In Pennsylvania and New Jersey there is always a surge in DUI and DWI (Title 75, Chapter 38, PA; 39:4-50, NJ) cases. In the summer people have time off from school, many people take vacations or enjoy their weekends at the Poconos, the beach or the New Jersey shore. While enjoying some down time people may drink alcohol more than usual and this leads to impaired judgement. With impaired judgement one may choose to get behind the wheel of an automobile. If police or law enforcement see you, and you’re driving erratically they may have probable cause to stop your vehicle. This can ultimately lead to an arrest for Drunk Driving (DUI) in Pennsylvania or DWI in New Jersey.
If you are stopped for suspicion of drunk driving in Pennsylvania or New Jersey, follow these steps
STEP 1 – Pull over in a calm, normal manner.
When pulling over remember to use your turn signal, pull over immediately, and come to a complete stop. Please bear in mind that when you’re pulled over for DUI or DWI everything about the stop is being recorded. This includes any erratic driving behaviors once the cop is behind you.
STEP 2 – Be polite, courteous and respectful at all times.
The dialogue between you and the officer is most likely being recorded.This includes audio as well as video recordings. You don’t give anyone that watches the video down the road any reason to believe you were being rude, unreasonable, or drunk. Always address the officer as “sir or ma’am” and do not, at any point, become combative with the officer.
STEP 3 – Do not admit to drinking.
After pulling over, you must provide the police officer with your name, driver’s license, registration, and car insurance details, however, you do not have to answer any incriminating questions they ask you. For example, “how much have you had to drink tonight?” You do NOT have to answer this question. In fact, it is in your best interest to remain silent and avoid saying anything. Again, the conversation is being recorded, so any admission that you were drinking can and will be used against you in court.
NOTE: the biggest problem with admitting to drinking is how non-specific it is. The officer will ask you to admit to how much you’ve had to drink, but will not ask follow-up questions like: “what kind of alcohol, what size drinks, when did you consume alcohol, did you eat anything?” It is legal to drink and then drive in New Jersey and Pennsylvania. What is illegal is drinking and then driving impaired. So, if you do admit to drinking, make sure to explain what kind of alcohol, when you drank it, over what course of time you drank it, and whether you had anything to eat with it.

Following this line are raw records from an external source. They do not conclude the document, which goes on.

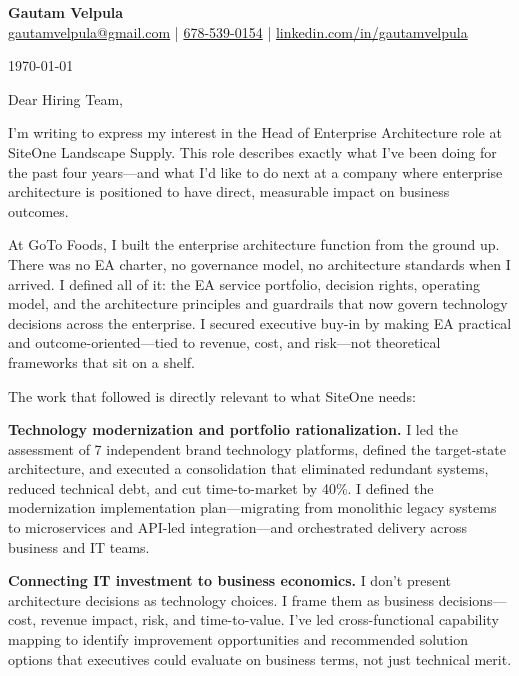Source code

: \documentclass[11pt]{article}
\begin{document}
\begin{center}
    {\LARGE \textbf{Gautam Velpula}} \\[6pt]
    \href{mailto:gautamvelpula@gmail.com}{gautamvelpula@gmail.com} \;|\;
    \href{tel:6785390154}{678-539-0154} \;|\;
    \href{https://www.linkedin.com/in/gautamvelpula}{linkedin.com/in/gautamvelpula}
\end{center}

\vspace{14pt}

\today

\vspace{8pt}

Dear Hiring Team,

I'm writing to express my interest in the Head of Enterprise Architecture role at SiteOne Landscape Supply. This role describes exactly what I've been doing for the past four years---and what I'd like to do next at a company where enterprise architecture is positioned to have direct, measurable impact on business outcomes.

At GoTo Foods, I built the enterprise architecture function from the ground up. There was no EA charter, no governance model, no architecture standards when I arrived. I defined all of it: the EA service portfolio, decision rights, operating model, and the architecture principles and guardrails that now govern technology decisions across the enterprise. I secured executive buy-in by making EA practical and outcome-oriented---tied to revenue, cost, and risk---not theoretical frameworks that sit on a shelf.

The work that followed is directly relevant to what SiteOne needs:

\textbf{Technology modernization and portfolio rationalization.} I led the assessment of 7 independent brand technology platforms, defined the target-state architecture, and executed a consolidation that eliminated redundant systems, reduced technical debt, and cut time-to-market by 40\%. I defined the modernization implementation plan---migrating from monolithic legacy systems to microservices and API-led integration---and orchestrated delivery across business and IT teams.

\textbf{Connecting IT investment to business economics.} I don't present architecture decisions as technology choices. I frame them as business decisions---cost, revenue impact, risk, and time-to-value. I've led cross-functional capability mapping to identify improvement opportunities and recommended solution options that executives could evaluate on business terms, not just technical merit.
\end{document}
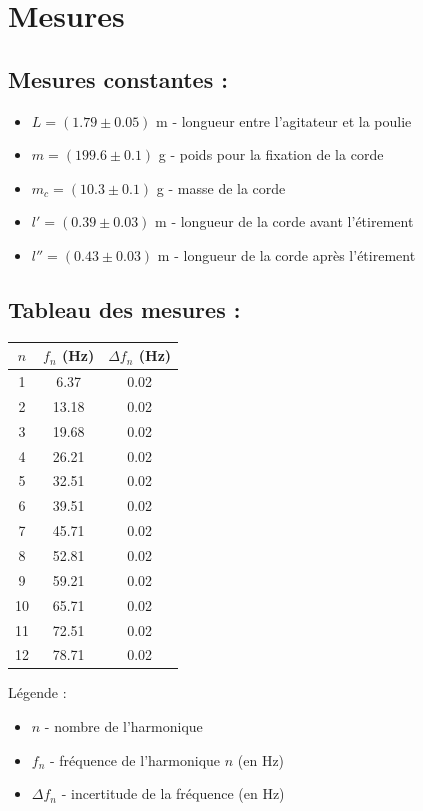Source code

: \documentclass[12pt,a4paper]{article}
\begin{document}
    \section{Mesures}
    \subsection{Mesures constantes :}
    \begin{itemize}
        \item $L=(1.79 \pm 0.05)$ m - longueur entre l'agitateur et la poulie
        \item $m=(199.6 \pm 0.1)$ g - poids pour la fixation de la corde
        \item $m_c=(10.3 \pm 0.1)$ g - masse de la corde
        \item $l'=(0.39 \pm 0.03)$ m - longueur de la corde avant l'étirement
        \item $l''=(0.43 \pm 0.03)$ m - longueur de la corde après l'étirement
    \end{itemize}
    \subsection{Tableau des mesures :}

    \begin{minipage}{0.4\textwidth}
        \centering
        \begin{tabular}{c|c|c}
            \toprule
            $n$ & $f_n$ (Hz)  & $\Delta f_n$ (Hz) \\
            \midrule
            1  & 6.37  & 0.02 \\
            2  & 13.18 & 0.02 \\
            3  & 19.68 & 0.02 \\
            4  & 26.21 & 0.02 \\
            5  & 32.51 & 0.02 \\
            6  & 39.51 & 0.02 \\
            7  & 45.71 & 0.02 \\
            8  & 52.81 & 0.02 \\
            9  & 59.21 & 0.02 \\
            10 & 65.71 & 0.02 \\
            11 & 72.51 & 0.02 \\
            12 & 78.71 & 0.02 \\
            \bottomrule
        \end{tabular}
    \end{minipage}%
    \hfill
    \begin{minipage}{0.6\textwidth}
        Légende :
        \begin{itemize}
            \item $n$ - nombre de l'harmonique
            \item $f_n$ - fréquence de l'harmonique $n$ (en Hz)
            \item $\Delta f_n$ - incertitude de la fréquence (en Hz)
        \end{itemize}
    \end{minipage}
\end{document}
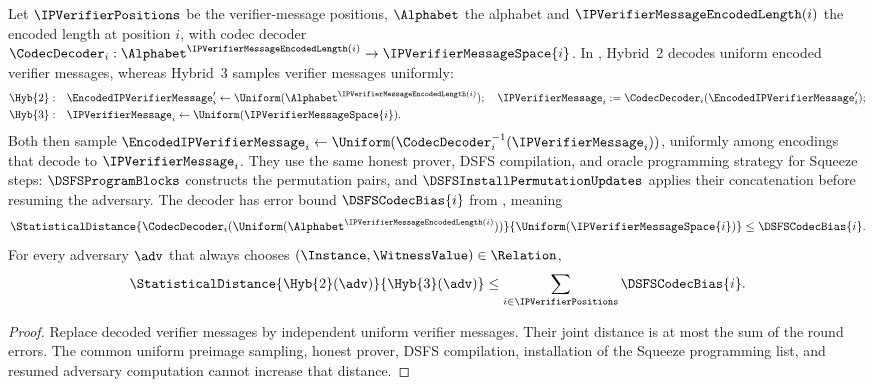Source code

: \begin{lemma}
  \label{lem:dsfs_zk_hyb2_hyb3}
  Let \(\IPVerifierPositions\) be the verifier-message positions, \(\Alphabet\) the alphabet and \(\IPVerifierMessageEncodedLength(i)\) the encoded length at position \(i\), with codec decoder \(\CodecDecoder_i:\Alphabet^{\IPVerifierMessageEncodedLength(i)}\to\IPVerifierMessageSpace{i}\). In , Hybrid~2 decodes uniform encoded verifier messages, whereas Hybrid~3 samples verifier messages uniformly:
  \begin{equation*}
  \begin{aligned}
    \Hyb{2}:\quad &\EncodedIPVerifierMessage'_i\leftarrow\Uniform(\Alphabet^{\IPVerifierMessageEncodedLength(i)});\quad
      \IPVerifierMessage_i:=\CodecDecoder_i(\EncodedIPVerifierMessage'_i);\\
    \Hyb{3}:\quad &\IPVerifierMessage_i\leftarrow\Uniform(\IPVerifierMessageSpace{i}).
  \end{aligned}
  \end{equation*}
  Both then sample \(\EncodedIPVerifierMessage_i\leftarrow\Uniform(\CodecDecoder_i^{-1}(\IPVerifierMessage_i))\), uniformly among encodings that decode to \(\IPVerifierMessage_i\). They use the same honest prover, DSFS compilation, and oracle programming strategy for Squeeze steps: \(\DSFSProgramBlocks\) constructs the permutation pairs, and \(\DSFSInstallPermutationUpdates\) applies their concatenation before resuming the adversary. The decoder has error bound \(\DSFSCodecBias{i}\) from , meaning
  \begin{equation*}
    \StatisticalDistance{\CodecDecoder_i(\Uniform(\Alphabet^{\IPVerifierMessageEncodedLength(i)}))}
      {\Uniform(\IPVerifierMessageSpace{i})}\leq\DSFSCodecBias{i}.
  \end{equation*}
  For every adversary \(\adv\) that always chooses \((\Instance,\WitnessValue)\in\Relation\),
  \begin{equation*}
    \StatisticalDistance{\Hyb{2}(\adv)}{\Hyb{3}(\adv)}
      \leq \sum_{i\in \IPVerifierPositions}\DSFSCodecBias{i}.
  \end{equation*}
  \leanok
\end{lemma}
\begin{proof}
  Replace decoded verifier messages by independent uniform verifier messages. Their joint distance is at most the sum of the round errors. The common uniform preimage sampling, honest prover, DSFS compilation, installation of the Squeeze programming list, and resumed adversary computation cannot increase that distance.
  \leanok
\end{proof}

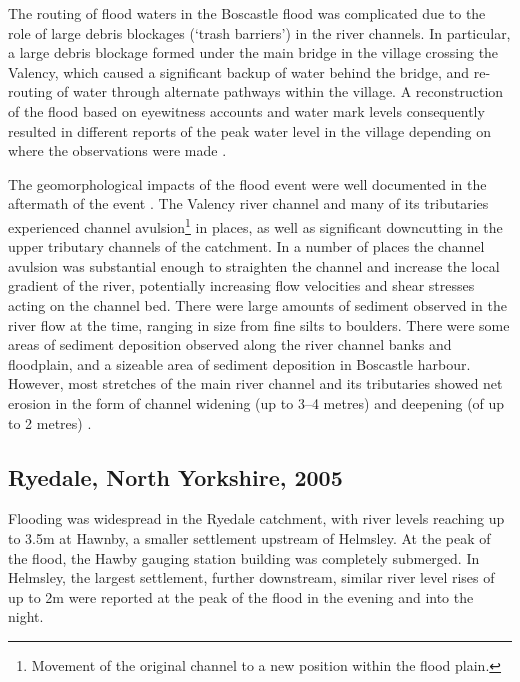 The routing of flood waters in the Boscastle flood was complicated due to the role of large debris blockages (`trash barriers') in the river channels. In particular, a large debris blockage formed under the main bridge in the village crossing the Valency, which caused a significant backup of water behind the bridge, and re-routing of water through alternate pathways within the village. A reconstruction of the flood based on eyewitness accounts and water mark levels consequently resulted in different reports of the peak water level in the village depending on where the observations were made \citep{wallingford2005flooding}. 

The geomorphological impacts of the flood event were well documented in the aftermath of the event \citep{wallingford2005flooding}. The Valency river channel and many of its tributaries experienced channel avulsion\footnote{Movement of the original channel to a new position within the flood plain.} in places, as well as significant downcutting in the upper tributary channels of the catchment. In a number of places the channel avulsion was substantial enough to straighten the channel and increase the local gradient of the river, potentially increasing flow velocities and shear stresses acting on the channel bed. There were large amounts of sediment observed in the river flow at the time, ranging in size from fine silts to boulders. There were some areas of sediment deposition observed along the river channel banks and floodplain, and a sizeable area of sediment deposition in Boscastle harbour. However, most stretches of the main river channel and its tributaries showed net erosion in the form of channel widening (up to 3--4 metres) and deepening (of up to 2 metres) \citep{wallingford2005flooding}.

\subsection{Ryedale, North Yorkshire, 2005}
Flooding was widespread in the Ryedale catchment, with river levels reaching up to 3.5m at Hawnby, a smaller settlement upstream of Helmsley. At the peak of the flood, the Hawby gauging station building was completely submerged\citep{wass2008investigation}. In Helmsley, the largest settlement, further downstream, similar river level rises of up to 2m were reported at the peak of the flood in the evening and into the night. 

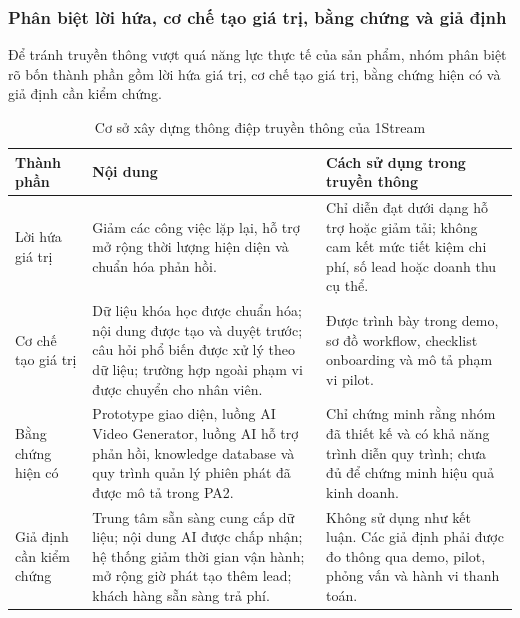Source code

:\subsubsection{Phân biệt lời hứa, cơ chế tạo giá trị, bằng chứng và giả định}

Để tránh truyền thông vượt quá năng lực thực tế của sản phẩm, nhóm phân biệt rõ bốn thành phần gồm lời hứa giá trị, cơ chế tạo giá trị, bằng chứng hiện có và giả định cần kiểm chứng.

\begin{table}[htbp]
    \centering
    \caption{Cơ sở xây dựng thông điệp truyền thông của 1Stream}
    \label{tab:message-evidence-assumption}
    \begin{tabular}{
        p{}
        p{}
        p{}
    }
        \hline
        \textbf{Thành phần}
        & \textbf{Nội dung}
        & \textbf{Cách sử dụng trong truyền thông} \\
        \hline

        Lời hứa giá trị
        &
        Giảm các công việc lặp lại, hỗ trợ mở rộng thời lượng hiện diện và chuẩn hóa phản hồi.
        &
        Chỉ diễn đạt dưới dạng hỗ trợ hoặc giảm tải; không cam kết mức tiết kiệm chi phí, số lead hoặc doanh thu cụ thể. \\

        \hline

        Cơ chế tạo giá trị
        &
        Dữ liệu khóa học được chuẩn hóa; nội dung được tạo và duyệt trước; câu hỏi phổ biến được xử lý theo dữ liệu; trường hợp ngoài phạm vi được chuyển cho nhân viên.
        &
        Được trình bày trong demo, sơ đồ workflow, checklist onboarding và mô tả phạm vi pilot. \\

        \hline

        Bằng chứng hiện có
        &
        Prototype giao diện, luồng AI Video Generator, luồng AI hỗ trợ phản hồi, knowledge database và quy trình quản lý phiên phát đã được mô tả trong PA2.
        &
        Chỉ chứng minh rằng nhóm đã thiết kế và có khả năng trình diễn quy trình; chưa đủ để chứng minh hiệu quả kinh doanh. \\

        \hline

        Giả định cần kiểm chứng
        &
        Trung tâm sẵn sàng cung cấp dữ liệu; nội dung AI được chấp nhận; hệ thống giảm thời gian vận hành; mở rộng giờ phát tạo thêm lead; khách hàng sẵn sàng trả phí.
        &
        Không sử dụng như kết luận. Các giả định phải được đo thông qua demo, pilot, phỏng vấn và hành vi thanh toán. \\

        \hline
    \end{tabular}
\end{table}

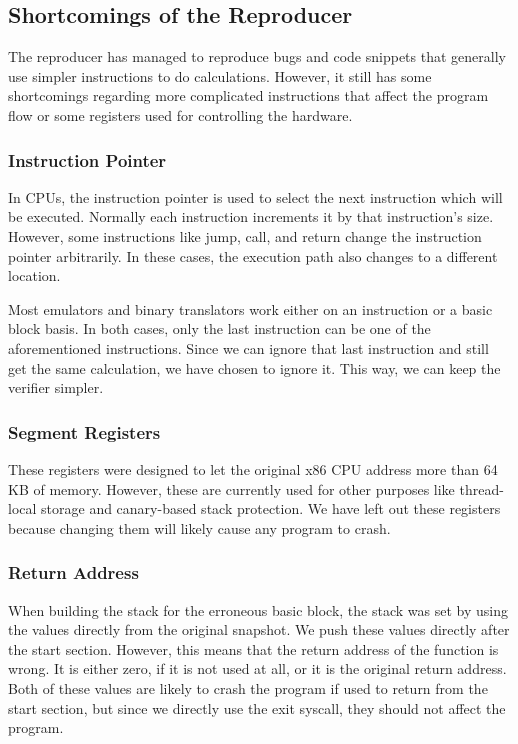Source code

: \subsection{Shortcomings of the Reproducer}
The reproducer has managed to reproduce bugs and code snippets that generally use simpler instructions to do calculations.
However, it still has some shortcomings regarding more complicated instructions that affect the program flow or some registers used for controlling the hardware.

\subsubsection{Instruction Pointer}
In CPUs, the instruction pointer is used to select the next instruction which will be executed.
Normally each instruction increments it by that instruction's size.
However, some instructions like jump, call, and return change the instruction pointer arbitrarily.
In these cases, the execution path also changes to a different location.

Most emulators and binary translators work either on an instruction or a basic block basis.
In both cases, only the last instruction can be one of the aforementioned instructions.
Since we can ignore that last instruction and still get the same calculation, we have chosen to ignore it.
This way, we can keep the verifier simpler.

\subsubsection{Segment Registers}
These registers were designed to let the original x86 CPU address more than 64 KB of memory.
However, these are currently used for other purposes like thread-local storage and canary-based stack protection.
We have left out these registers because changing them will likely cause any program to crash.

\subsubsection{Return Address}
When building the stack for the erroneous basic block,  the stack was set by using the values directly from the original snapshot.
We push these values directly after the start section.
However, this means that the return address of the function is wrong.
It is either zero, if it is not used at all, or it is the original return address.
Both of these values are likely to crash the program if used to return from the start section, but since we directly use the exit syscall, they should not affect the program.

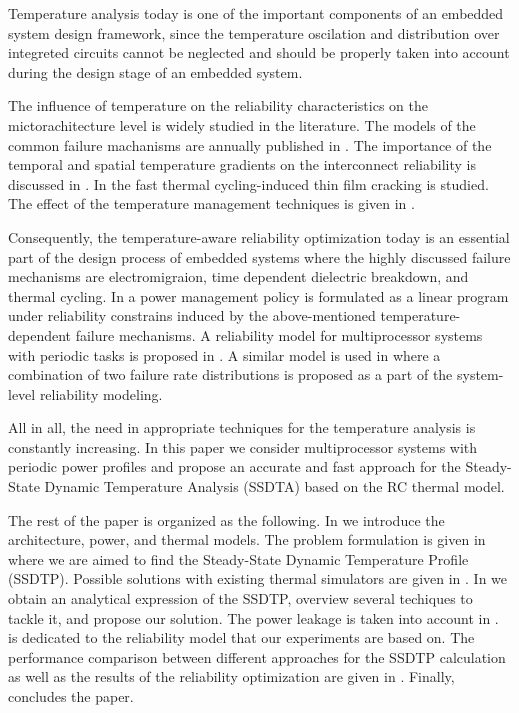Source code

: Temperature analysis today is one of the important components of an embedded system design framework, since the temperature oscilation and distribution over integreted circuits cannot be neglected and should be properly taken into account during the design stage of an embedded system.





The influence of temperature on the reliability characteristics on the mictorachitecture level is widely studied in the literature. The models of the common failure machanisms are annually published in \cite{jedec2010}. The importance of the temporal and spatial temperature gradients on the interconnect reliability is discussed in \cite{lu2004}. In \cite{hieu2004} the fast thermal cycling-induced thin film cracking is studied. The effect of the temperature management techniques is given in \cite{srinivasan2003}.

Consequently, the temperature-aware reliability optimization today is an essential part of the design process of embedded systems where the highly discussed failure mechanisms are electromigraion, time dependent dielectric breakdown, and thermal cycling. In \cite{coskun2006} a power management policy is formulated as a linear program under reliability constrains induced by the above-mentioned temperature-dependent failure mechanisms. A reliability model for multiprocessor systems with periodic tasks is proposed in \cite{huang2009}. A similar model is used in \cite{xiang2010} where a combination of two failure rate distributions is proposed as a part of the system-level reliability modeling.

All in all, the need in appropriate techniques for the temperature analysis is constantly increasing. In this paper we consider multiprocessor systems with periodic power profiles and propose an accurate and fast approach for the Steady-State Dynamic Temperature Analysis (SSDTA) based on the RC thermal model.

The rest of the paper is organized as the following. In  we introduce the architecture, power, and thermal models. The problem formulation is given in  where we are aimed to find the Steady-State Dynamic Temperature Profile (SSDTP). Possible solutions with existing thermal simulators are given in . In  we obtain an analytical expression of the SSDTP, overview several techiques to tackle it, and propose our solution. The power leakage is taken into account in .  is dedicated to the reliability model that our experiments are based on. The performance comparison between different approaches for the SSDTP calculation as well as the results of the reliability optimization are given in . Finally,  concludes the paper.
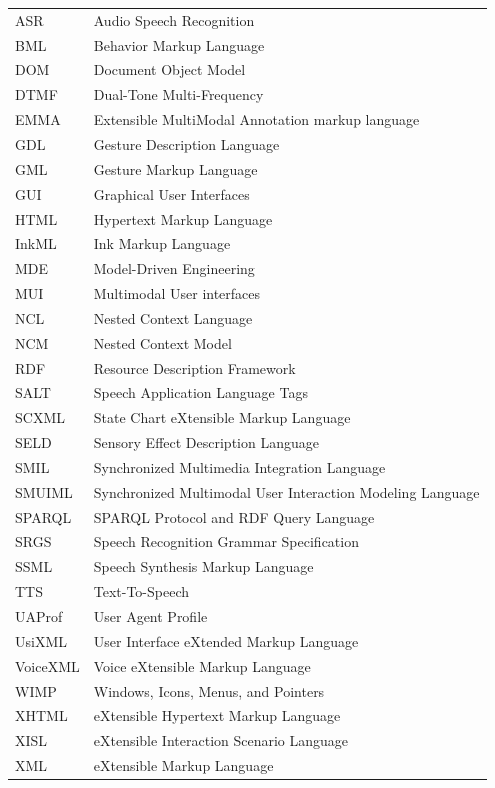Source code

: \documentclass[
  doutorado,
  american
]{ThesisPUC}
\begin{document}
\begin{thenotations}
\begin{tabular}{ll}
	ASR & Audio Speech Recognition\\ 
	BML & Behavior Markup Language\\ 
	DOM & Document Object Model\\ 
	DTMF & Dual-Tone Multi-Frequency\\ 
	EMMA & Extensible MultiModal Annotation markup language \\ 
	GDL & Gesture Description Language \\ 
	GML & Gesture Markup Language \\ 
	GUI & Graphical User Interfaces \\ 
	HTML & Hypertext Markup Language \\ 
	InkML & Ink Markup Language \\ 
	MDE & Model-Driven Engineering \\   
	MUI & Multimodal User interfaces \\   
	NCL & Nested Context Language \\   
	NCM & Nested Context Model \\   
	RDF & Resource Description Framework \\   
	SALT & Speech Application Language Tags \\   
	SCXML & State Chart eXtensible Markup Language \\   
	SELD & Sensory Effect Description Language \\   
	SMIL & Synchronized Multimedia Integration Language \\   
	SMUIML & Synchronized Multimodal User Interaction Modeling
	Language \\   
	SPARQL & SPARQL Protocol and RDF Query Language \\   
	SRGS & Speech Recognition Grammar Specification \\   
	SSML & Speech Synthesis Markup Language \\   
	TTS & Text-To-Speech \\   
	UAProf & User Agent Profile \\   
	UsiXML & User Interface eXtended Markup Language \\   
	VoiceXML & Voice eXtensible Markup Language \\   
	WIMP & Windows, Icons, Menus, and Pointers \\  
	XHTML & eXtensible Hypertext Markup Language \\  
	XISL & eXtensible Interaction Scenario Language \\  
	XML & eXtensible Markup Language \\
\end{tabular}
\end{thenotations}
\end{document}
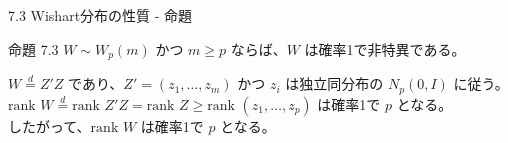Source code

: \documentclass[aspectratio=169]{beamer}
\begin{document}
\begin{frame}{7.3 Wishart分布の性質 - 命題}
\begin{block}{命題 7.3}
$W \sim W_p(m)$ かつ $m \ge p$ ならば、$W$ は確率1で非特異である。
\end{block}

$W \overset{d}{=} Z'Z$ であり、$Z' = (z_1, \dots, z_m)$ かつ $z_i$ は独立同分布の $N_p(0, I)$ に従う。\\
$\text{rank } W \overset{d}{=} \text{rank } Z'Z = \text{rank } Z \ge \text{rank } (z_1, \dots, z_p)$ は確率1で $p$ となる。\\
したがって、$\text{rank } W$ は確率1で $p$ となる。
\end{frame}
\end{document}
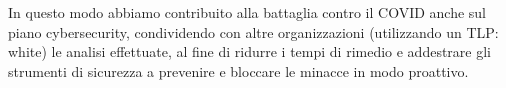 In questo modo abbiamo contribuito alla battaglia contro il COVID anche sul piano cybersecurity, condividendo con altre organizzazioni (utilizzando un TLP: white) le analisi effettuate, al fine di ridurre i tempi di rimedio e addestrare gli strumenti di sicurezza a prevenire e bloccare le minacce in modo proattivo.
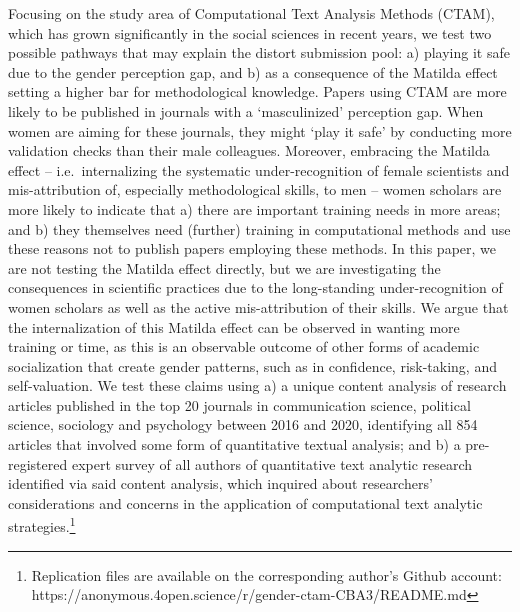 \documentclass[
]{ccr}
\begin{document}
Focusing on the study area of Computational Text Analysis Methods
(CTAM), which has grown significantly in the social sciences in recent
years, we test two possible pathways that may explain the distort
submission pool: a) playing it safe due to the gender perception gap,
and b) as a consequence of the Matilda effect setting a higher bar for
methodological knowledge. Papers using CTAM are more likely to be
published in journals with a `masculinized' perception gap. When women
are aiming for these journals, they might `play it safe' by conducting
more validation checks than their male colleagues. Moreover, embracing
the Matilda effect -- i.e.~internalizing the systematic
under-recognition of female scientists and mis-attribution of,
especially methodological skills, to men -- women scholars are more
likely to indicate that a) there are important training needs in more
areas; and b) they themselves need (further) training in computational
methods and use these reasons not to publish papers employing these
methods. In this paper, we are not testing the Matilda effect directly,
but we are investigating the consequences in scientific practices due to
the long-standing under-recognition of women scholars as well as the
active mis-attribution of their skills. We argue that the
internalization of this Matilda effect can be observed in wanting more
training or time, as this is an observable outcome of other forms of
academic socialization that create gender patterns, such as in
confidence, risk-taking, and self-valuation. We test these claims using
a) a unique content analysis of research articles published in the top
20 journals in communication science, political science, sociology and
psychology between 2016 and 2020, identifying all 854 articles that
involved some form of quantitative textual analysis; and b) a
pre-registered expert survey of all authors of quantitative text
analytic research identified via said content analysis, which inquired
about researchers' considerations and concerns in the application of
computational text analytic strategies.\footnote{Replication files are
  available on the corresponding author's Github account:
  https://anonymous.4open.science/r/gender-ctam-CBA3/README.md}
\end{document}
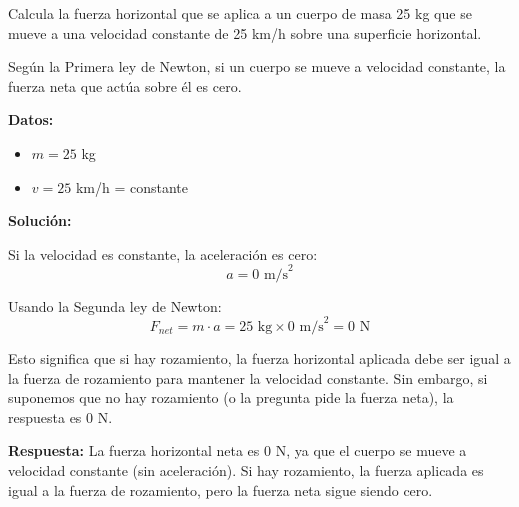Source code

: \begin{exercise}
    Calcula la fuerza horizontal que se aplica a un cuerpo de masa 25 kg que se mueve a una velocidad constante de 25 km/h sobre una superficie horizontal.

    \begin{solu}
        Según la Primera ley de Newton, si un cuerpo se mueve a velocidad constante, la fuerza neta que actúa sobre él es cero.

        \textbf{Datos:}
        \begin{itemize}
            \item $m = 25$ kg
            \item $v = 25$ km/h = constante
        \end{itemize}

        \textbf{Solución:}

        Si la velocidad es constante, la aceleración es cero:
        $$a = 0\text{ m/s}^2$$

        Usando la Segunda ley de Newton:
        $$F_{net} = m \cdot a = 25\text{ kg} \times 0\text{ m/s}^2 = 0\text{ N}$$

        Esto significa que si hay rozamiento, la fuerza horizontal aplicada debe ser igual a la fuerza de rozamiento para mantener la velocidad constante. Sin embargo, si suponemos que no hay rozamiento (o la pregunta pide la fuerza neta), la respuesta es 0 N.

        \textbf{Respuesta:} La fuerza horizontal neta es 0 N, ya que el cuerpo se mueve a velocidad constante (sin aceleración). Si hay rozamiento, la fuerza aplicada es igual a la fuerza de rozamiento, pero la fuerza neta sigue siendo cero.
    \end{solu}
\end{exercise}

STEP 4 – Do not submit to any field sobriety tests.
Police can ask you to step out of your vehicle, however, they cannot force you to perform field sobriety tests. These tests are completely voluntary. When an officer asks you to step out of your vehicle you need to comply (but do not use your door or vehicle for balance when exiting). Once out of your vehicle, respectfully refuse to perform all field sobriety tests. Simply explain: “my lawyer told me to NEVER submit to these tests.”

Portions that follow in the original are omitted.